About this task. Each line of the listing that includes "Gebruik" should be reported.

═════ Dataset entries

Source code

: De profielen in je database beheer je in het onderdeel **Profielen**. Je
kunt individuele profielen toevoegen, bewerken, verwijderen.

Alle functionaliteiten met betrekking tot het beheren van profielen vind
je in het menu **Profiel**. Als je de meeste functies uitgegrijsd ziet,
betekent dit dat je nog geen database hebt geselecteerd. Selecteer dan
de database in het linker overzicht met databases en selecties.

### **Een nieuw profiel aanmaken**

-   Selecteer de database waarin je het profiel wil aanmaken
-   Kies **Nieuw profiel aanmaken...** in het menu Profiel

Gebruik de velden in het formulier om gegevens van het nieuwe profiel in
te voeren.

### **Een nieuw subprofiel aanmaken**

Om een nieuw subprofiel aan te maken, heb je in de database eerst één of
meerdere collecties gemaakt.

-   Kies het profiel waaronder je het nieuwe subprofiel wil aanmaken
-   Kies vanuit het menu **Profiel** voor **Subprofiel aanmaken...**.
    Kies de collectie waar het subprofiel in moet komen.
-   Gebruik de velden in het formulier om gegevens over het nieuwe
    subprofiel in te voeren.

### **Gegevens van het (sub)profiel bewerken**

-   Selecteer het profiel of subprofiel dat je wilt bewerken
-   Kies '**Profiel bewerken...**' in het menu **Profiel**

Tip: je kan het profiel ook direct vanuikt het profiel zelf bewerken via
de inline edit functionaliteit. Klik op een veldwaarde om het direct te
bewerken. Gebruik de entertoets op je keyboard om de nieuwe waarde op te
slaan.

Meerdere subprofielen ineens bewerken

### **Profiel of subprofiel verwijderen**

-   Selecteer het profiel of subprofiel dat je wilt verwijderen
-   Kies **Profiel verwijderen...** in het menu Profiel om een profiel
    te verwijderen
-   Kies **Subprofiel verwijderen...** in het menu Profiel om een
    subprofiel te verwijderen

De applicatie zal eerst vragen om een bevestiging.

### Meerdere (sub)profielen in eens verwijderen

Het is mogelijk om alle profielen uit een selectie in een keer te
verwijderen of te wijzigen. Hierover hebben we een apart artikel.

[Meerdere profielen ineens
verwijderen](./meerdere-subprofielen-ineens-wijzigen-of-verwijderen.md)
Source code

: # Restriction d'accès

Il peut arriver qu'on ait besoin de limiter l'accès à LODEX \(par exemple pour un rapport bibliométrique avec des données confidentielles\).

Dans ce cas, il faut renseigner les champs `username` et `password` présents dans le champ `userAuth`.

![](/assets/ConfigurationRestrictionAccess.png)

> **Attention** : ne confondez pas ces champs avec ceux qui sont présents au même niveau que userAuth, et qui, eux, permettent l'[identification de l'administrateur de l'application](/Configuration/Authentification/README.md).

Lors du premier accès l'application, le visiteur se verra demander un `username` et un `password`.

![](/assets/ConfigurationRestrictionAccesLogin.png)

══════════

Written answer.
Gebruik de velden in het formulier om gegevens van het nieuwe profiel in
-   Gebruik de velden in het formulier om gegevens over het nieuwe
bewerken. Gebruik de entertoets op je keyboard om de nieuwe waarde op te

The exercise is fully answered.